Potential complications related to the use of Impella are device related, peripheral vascular and distal thrombus formation with subsequent strokes. The most common complications reported were bleeding requiring transfusion, vascular access complications, infection, haemolysis, vascular complications requiring surgical repair, limb ischaemia, and bleeding requiring surgical intervention (2.6%). Valvular complications included aortic and mitral valve injury or mitral valve regurgitation.

== Technology ==
Impella heart pumps are percutaneous microaxial pumps that act as mechanical circulatory support devices in patients in need of hemodynamic support. The pumps are mounted on support catheters and typically inserted through the femoral artery, although axillary and subclavian artery approaches are not uncommon.

The Impella Device is a generational extension of the Intra aortic balloon pump (IABP) in addressing cardiogenic shock. Tech has allowed a single moving piece floated by magnetically steered mechanisms to deploy an "Archimedes Pump" just north of the Aortic Valve that purports to reduce both preload and afterload. The same tech can apparently also be deployed just above the pulmonary (pulmonic) valve as a gate on right sided heart failure.

== Left-sided support ==
Designed to provide hemodynamic support when the patient's heart is unable to produce sufficient cardiac output, Impella heart pumps can supply one to five liters per minute of blood flow. The physiological consequences of left-sided support are threefold. First, it unloads the left ventricle by reducing left ventricular end-diastolic volume and pressure, thereby decreasing ventricular wall stress, work, and myocardial oxygen demand. Second, it increases mean arterial pressure, diastolic pressure, and cardiac output, improving cardiac power output and cardiac index.
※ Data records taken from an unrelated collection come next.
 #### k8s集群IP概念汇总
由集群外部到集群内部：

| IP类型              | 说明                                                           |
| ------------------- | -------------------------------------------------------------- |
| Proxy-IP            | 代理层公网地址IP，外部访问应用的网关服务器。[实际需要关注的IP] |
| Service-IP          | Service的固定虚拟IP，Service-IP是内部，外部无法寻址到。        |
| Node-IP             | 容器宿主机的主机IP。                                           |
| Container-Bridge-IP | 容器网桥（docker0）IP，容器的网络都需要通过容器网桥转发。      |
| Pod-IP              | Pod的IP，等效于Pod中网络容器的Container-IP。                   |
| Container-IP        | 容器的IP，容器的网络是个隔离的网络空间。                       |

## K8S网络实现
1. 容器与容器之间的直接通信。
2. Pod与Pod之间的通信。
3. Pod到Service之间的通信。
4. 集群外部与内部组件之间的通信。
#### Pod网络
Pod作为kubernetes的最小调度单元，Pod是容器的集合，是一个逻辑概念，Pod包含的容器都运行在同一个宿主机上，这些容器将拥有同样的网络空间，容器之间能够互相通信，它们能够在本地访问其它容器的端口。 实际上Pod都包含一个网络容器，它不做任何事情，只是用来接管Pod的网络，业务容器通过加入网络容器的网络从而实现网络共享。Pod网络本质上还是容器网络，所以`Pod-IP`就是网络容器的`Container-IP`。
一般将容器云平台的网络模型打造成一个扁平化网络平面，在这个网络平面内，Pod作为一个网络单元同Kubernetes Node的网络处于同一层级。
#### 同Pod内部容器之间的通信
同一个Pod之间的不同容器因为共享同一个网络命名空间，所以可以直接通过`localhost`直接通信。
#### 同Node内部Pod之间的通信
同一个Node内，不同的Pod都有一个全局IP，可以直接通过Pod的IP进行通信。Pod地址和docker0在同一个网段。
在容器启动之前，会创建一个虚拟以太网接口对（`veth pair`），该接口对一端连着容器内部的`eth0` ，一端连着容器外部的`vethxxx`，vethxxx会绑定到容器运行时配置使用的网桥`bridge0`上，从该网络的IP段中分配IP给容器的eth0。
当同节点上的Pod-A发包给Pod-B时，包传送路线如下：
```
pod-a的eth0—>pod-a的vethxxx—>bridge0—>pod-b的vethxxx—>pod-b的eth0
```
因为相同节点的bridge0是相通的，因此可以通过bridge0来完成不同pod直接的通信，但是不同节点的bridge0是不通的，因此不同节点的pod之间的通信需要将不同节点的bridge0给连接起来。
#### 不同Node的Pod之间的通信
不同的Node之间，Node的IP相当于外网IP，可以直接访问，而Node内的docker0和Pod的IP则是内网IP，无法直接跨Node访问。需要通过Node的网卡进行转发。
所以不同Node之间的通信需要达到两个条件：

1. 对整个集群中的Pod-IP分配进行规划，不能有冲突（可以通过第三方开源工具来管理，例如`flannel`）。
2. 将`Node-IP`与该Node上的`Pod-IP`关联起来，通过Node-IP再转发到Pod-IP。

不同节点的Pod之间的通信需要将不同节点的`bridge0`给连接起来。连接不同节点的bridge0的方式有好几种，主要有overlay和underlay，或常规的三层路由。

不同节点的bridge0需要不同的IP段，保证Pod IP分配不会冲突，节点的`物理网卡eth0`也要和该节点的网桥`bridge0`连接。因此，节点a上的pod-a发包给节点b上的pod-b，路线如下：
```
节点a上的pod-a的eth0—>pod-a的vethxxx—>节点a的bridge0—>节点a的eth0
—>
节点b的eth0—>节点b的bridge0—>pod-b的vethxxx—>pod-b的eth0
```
The combined effects on wall stress and perfusion pressure (especially diastolic pressure) augment coronary perfusion. Lastly, augmented cardiac output and forward flow from the left ventricle decreases pulmonary capillary wedge pressure and reduces right ventricular afterload.

==Approval==
Impella was approved for mechanical circulatory support in 2008, but large-scale, real-world data on its use are lacking.
In June 2008, the Impella 2.5 heart pump received FDA 510(k) clearance for partial circulatory support for periods of up to six hours during cardiac procedures not requiring cardiopulmonary bypass. In March 2015, it received FDA premarket approval for elective and urgent high-risk percutaneous intervention procedures. In December 2016, the premarket approval was expanded to include the Impella CP heart pump.

In April 2009, the Impella 5.0 and Impella LD heart pumps received 510(k) clearance for circulatory support for periods of up to six hours during cardiac procedures not requiring cardiopulmonary bypass. In July 2010, the automated Impella controller received FDA 510(k) clearance for use by trained healthcare professionals in healthcare facilities and medical transport.

In January 2015, the Impella RP was granted a humanitarian device exemption to provide circulatory assistance for patients with right heart failure.

In February 2018, the FDA approved the sale of the Impella ventricular support systems.

Deaths and strokes in the data base overall increased after the Impella gained regulatory approval in 2008, compared to
earlier years; mortality went up 17% and strokes more than tripled.

In July 2023, the FDA issued a Class I recall for all Impella left-sided blood pumps due to risk of motor damage after contact with a transcatheter aortic valve replacement stent.

In March 2024, the FDA issued a warning about Impella left-sided blood pumps being linked to 49 deaths due to left ventricular perforation or wall rupture.